/Pickora

A toy compiler that can convert Python scripts 🐍 to pickle bytecode 🥒

Primary LanguagePython

Pickora 🐰

A small compiler that can convert Python scripts to pickle bytecode.

Requirements

  • Python 3.8+

No third-party modules are required.

Usage

usage: pickora.py [-h] [-d] [-r] [-l {none,python,pickle}] [-o OUTPUT] file

A toy compiler that can convert Python scripts to pickle bytecode.

positional arguments:
  file                  the Python script to compile

optional arguments:
  -h, --help            show this help message and exit
  -d, --dis             disassamble compiled pickle bytecode
  -r, --eval, --run     run the pickle bytecode
  -l {none,python,pickle}, --lambda {none,python,pickle}
                        choose lambda compiling mode
  -o OUTPUT, --output OUTPUT
                        write compiled pickle to file

Note: Lambda syntax is disabled (--lambda=none) by default.

Quick Example

$ python3 pickora.py --dis samples/hello.py --output output.pkl
    0: \x80 PROTO      4
    2: \x95 FRAME      99
            ...
  108: N    NONE
  109: .    STOP
highest protocol among opcodes = 4

$ python3 -m pickle output.pkl
===================
| Hello, world! 🐱 |
===================
None

In this example, we compiled samples/hello.py to output.pkl and show the disassembled result of the compiled pickle bytecode.

But note that this won't run the pickle for you.
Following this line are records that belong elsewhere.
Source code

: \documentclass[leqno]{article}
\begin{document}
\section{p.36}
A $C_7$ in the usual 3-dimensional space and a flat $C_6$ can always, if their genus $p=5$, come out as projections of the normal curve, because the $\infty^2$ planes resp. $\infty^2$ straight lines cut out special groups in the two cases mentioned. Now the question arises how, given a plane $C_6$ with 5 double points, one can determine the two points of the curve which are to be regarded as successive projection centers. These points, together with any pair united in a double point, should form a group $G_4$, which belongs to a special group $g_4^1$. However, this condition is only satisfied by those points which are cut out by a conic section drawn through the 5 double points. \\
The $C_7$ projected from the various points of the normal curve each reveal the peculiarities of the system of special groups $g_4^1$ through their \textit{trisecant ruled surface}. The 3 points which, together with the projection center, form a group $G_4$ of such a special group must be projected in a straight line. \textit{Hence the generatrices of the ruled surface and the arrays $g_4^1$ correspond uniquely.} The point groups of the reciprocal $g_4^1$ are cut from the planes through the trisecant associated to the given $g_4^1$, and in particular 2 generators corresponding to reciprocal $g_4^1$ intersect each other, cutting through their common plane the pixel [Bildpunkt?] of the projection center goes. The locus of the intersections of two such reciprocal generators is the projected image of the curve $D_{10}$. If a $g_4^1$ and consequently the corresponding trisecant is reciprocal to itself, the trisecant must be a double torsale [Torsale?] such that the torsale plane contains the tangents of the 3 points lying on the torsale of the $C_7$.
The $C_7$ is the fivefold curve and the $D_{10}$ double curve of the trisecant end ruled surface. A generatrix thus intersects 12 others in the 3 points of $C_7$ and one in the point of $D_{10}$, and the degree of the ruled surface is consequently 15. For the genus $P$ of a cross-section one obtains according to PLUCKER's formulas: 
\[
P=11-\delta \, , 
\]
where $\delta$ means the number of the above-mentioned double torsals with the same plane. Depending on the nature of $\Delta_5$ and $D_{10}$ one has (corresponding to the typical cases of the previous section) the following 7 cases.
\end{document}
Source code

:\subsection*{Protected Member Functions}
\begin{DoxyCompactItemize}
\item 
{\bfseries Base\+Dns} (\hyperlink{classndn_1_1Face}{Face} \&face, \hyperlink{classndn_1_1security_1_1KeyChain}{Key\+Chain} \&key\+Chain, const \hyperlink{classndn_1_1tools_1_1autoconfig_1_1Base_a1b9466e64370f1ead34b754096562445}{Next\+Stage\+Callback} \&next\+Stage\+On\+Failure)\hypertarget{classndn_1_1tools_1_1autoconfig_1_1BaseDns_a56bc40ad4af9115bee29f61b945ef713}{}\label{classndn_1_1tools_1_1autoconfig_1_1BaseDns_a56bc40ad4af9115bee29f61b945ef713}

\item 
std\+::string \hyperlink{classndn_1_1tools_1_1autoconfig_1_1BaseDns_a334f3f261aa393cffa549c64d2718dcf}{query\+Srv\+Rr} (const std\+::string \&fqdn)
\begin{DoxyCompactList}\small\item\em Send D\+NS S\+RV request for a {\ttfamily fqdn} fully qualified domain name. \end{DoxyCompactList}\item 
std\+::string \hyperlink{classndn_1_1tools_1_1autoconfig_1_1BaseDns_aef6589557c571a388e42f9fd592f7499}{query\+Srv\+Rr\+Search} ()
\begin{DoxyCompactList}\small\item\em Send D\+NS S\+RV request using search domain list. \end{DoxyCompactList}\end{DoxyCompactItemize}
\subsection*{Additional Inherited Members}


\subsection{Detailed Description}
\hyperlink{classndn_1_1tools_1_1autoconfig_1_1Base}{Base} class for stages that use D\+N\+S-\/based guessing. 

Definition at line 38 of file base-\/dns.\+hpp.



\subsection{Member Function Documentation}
If you want to do so, add -r option or execute python -m pickle output.pkl as in this example.

Supported Syntax

  • Literal: int, float, bytes, string, dict, list, set, tuple, bool, None
  • Assignment: val = dict_['x'] = obj.attr = 'meow' (directly using bytecode for all of these operation)
  • Attributes: obj.attr (using builtins.getattr only when you need to "load" an attribute)
  • Named assignment: (x := 0xff)
  • Function call: f(arg1, arg2)
    • Doesn't support keyword argument.
  • Operators (using operator module)
    • Binary operators: +, -, *, / etc.
    • Unary operators: not, ~, +val, -val
    • Compare: 0 < 3 > 2 == 2 > 1 (using builtins.all for chained comparing)
    • Subscript: list_[1:3], dict_['key'] (using builtins.slice for slice)
    • Boolean operators (using builtins.next, builtins.filter)
      • and: using operator.not_
      • or: using operator.truth
      • (a or b or c) -> next(filter(truth, (a, b, c)), c)
      • (a and b and c) -> next(filter(not_, (a, b, c)), c)
  • Import
    • import module (using builtins.__import__)
    • from module import things (directly using STACK_GLOBALS bytecode)
  • Lambda
    • lambda x,y=1: x+y
    • Using types.CodeType and types.FunctionType
    • Disabled by default
    • [Known bug] If any global variables are changed after the lambda definition, the lambda function won't see those changes.

Special Syntax

RETURN

RETURN is a keyword reserved for specifying pickle.load(s) result. This keyword should only be put in the last statement alone, and you can assign any value / expression to it.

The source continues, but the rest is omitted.